Goal of the exercise: Exactly the line that contains "Para esto se" and the lines following it to the end of the data are to be reproduced, and nothing more.

Saved data entries

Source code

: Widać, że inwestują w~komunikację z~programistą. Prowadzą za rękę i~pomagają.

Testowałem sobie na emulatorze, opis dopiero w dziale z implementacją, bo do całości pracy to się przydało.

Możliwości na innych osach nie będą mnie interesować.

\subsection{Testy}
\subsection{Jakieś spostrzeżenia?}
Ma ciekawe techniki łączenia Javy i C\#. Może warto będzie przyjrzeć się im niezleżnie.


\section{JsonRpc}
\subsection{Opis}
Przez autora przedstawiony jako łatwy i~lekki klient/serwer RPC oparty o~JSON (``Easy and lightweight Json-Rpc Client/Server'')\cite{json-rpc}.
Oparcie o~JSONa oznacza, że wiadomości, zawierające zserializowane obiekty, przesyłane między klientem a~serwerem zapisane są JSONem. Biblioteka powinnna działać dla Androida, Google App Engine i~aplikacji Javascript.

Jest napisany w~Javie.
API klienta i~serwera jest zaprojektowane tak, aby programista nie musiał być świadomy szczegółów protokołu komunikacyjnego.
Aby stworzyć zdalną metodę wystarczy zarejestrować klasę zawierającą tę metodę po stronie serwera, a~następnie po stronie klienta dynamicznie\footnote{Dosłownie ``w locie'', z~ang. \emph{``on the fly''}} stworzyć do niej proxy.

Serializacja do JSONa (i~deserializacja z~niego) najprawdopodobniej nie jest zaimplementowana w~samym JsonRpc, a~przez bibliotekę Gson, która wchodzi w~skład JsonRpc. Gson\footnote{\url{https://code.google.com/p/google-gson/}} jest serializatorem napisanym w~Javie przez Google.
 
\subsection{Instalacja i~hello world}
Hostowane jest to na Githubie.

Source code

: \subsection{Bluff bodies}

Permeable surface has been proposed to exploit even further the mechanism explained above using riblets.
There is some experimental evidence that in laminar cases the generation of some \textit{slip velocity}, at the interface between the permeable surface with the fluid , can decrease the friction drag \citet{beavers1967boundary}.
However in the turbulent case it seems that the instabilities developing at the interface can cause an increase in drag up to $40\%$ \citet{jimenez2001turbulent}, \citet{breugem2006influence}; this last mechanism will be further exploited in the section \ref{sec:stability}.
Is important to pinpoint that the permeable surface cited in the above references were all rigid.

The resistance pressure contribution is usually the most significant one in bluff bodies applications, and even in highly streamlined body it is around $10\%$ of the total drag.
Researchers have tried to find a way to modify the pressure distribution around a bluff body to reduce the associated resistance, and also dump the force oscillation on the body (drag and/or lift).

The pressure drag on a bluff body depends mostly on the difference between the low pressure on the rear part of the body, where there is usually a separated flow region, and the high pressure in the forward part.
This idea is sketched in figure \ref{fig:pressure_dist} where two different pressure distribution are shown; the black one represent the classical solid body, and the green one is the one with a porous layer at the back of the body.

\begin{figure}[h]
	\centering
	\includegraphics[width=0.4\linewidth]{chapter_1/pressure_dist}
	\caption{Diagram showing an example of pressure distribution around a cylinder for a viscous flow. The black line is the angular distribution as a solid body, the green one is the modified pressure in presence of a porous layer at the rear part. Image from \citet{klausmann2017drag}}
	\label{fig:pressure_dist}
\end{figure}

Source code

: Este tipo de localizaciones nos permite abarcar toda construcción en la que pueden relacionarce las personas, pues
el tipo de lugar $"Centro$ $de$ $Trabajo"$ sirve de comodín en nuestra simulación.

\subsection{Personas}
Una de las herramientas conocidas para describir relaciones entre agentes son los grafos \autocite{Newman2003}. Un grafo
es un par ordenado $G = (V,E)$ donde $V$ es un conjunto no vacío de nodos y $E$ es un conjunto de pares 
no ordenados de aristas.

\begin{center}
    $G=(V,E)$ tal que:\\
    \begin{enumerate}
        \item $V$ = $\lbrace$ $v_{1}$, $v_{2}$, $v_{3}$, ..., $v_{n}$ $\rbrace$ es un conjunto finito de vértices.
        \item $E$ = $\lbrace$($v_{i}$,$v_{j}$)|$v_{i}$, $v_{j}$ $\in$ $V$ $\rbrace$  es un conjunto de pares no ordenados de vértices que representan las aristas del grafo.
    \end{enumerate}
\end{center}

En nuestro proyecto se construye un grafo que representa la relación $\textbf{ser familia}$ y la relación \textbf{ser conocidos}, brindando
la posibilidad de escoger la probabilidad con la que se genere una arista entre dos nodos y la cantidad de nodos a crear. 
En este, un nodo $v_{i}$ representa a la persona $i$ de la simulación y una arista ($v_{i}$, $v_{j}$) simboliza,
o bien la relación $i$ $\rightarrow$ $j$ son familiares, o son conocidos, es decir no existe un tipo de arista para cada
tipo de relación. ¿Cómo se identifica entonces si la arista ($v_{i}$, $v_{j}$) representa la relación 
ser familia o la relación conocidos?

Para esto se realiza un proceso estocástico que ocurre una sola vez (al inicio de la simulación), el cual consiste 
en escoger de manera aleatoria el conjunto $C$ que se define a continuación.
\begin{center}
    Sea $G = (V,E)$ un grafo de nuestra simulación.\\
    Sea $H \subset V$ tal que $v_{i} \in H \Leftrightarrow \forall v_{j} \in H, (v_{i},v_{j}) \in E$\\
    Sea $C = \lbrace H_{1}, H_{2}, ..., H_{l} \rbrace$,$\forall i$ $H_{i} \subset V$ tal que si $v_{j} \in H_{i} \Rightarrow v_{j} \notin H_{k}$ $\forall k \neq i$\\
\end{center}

Answer box:
Para esto se realiza un proceso estocástico que ocurre una sola vez (al inicio de la simulación), el cual consiste 
en escoger de manera aleatoria el conjunto $C$ que se define a continuación.
\begin{center}
    Sea $G = (V,E)$ un grafo de nuestra simulación.\\
    Sea $H \subset V$ tal que $v_{i} \in H \Leftrightarrow \forall v_{j} \in H, (v_{i},v_{j}) \in E$\\
    Sea $C = \lbrace H_{1}, H_{2}, ..., H_{l} \rbrace$,$\forall i$ $H_{i} \subset V$ tal que si $v_{j} \in H_{i} \Rightarrow v_{j} \notin H_{k}$ $\forall k \neq i$\\
\end{center}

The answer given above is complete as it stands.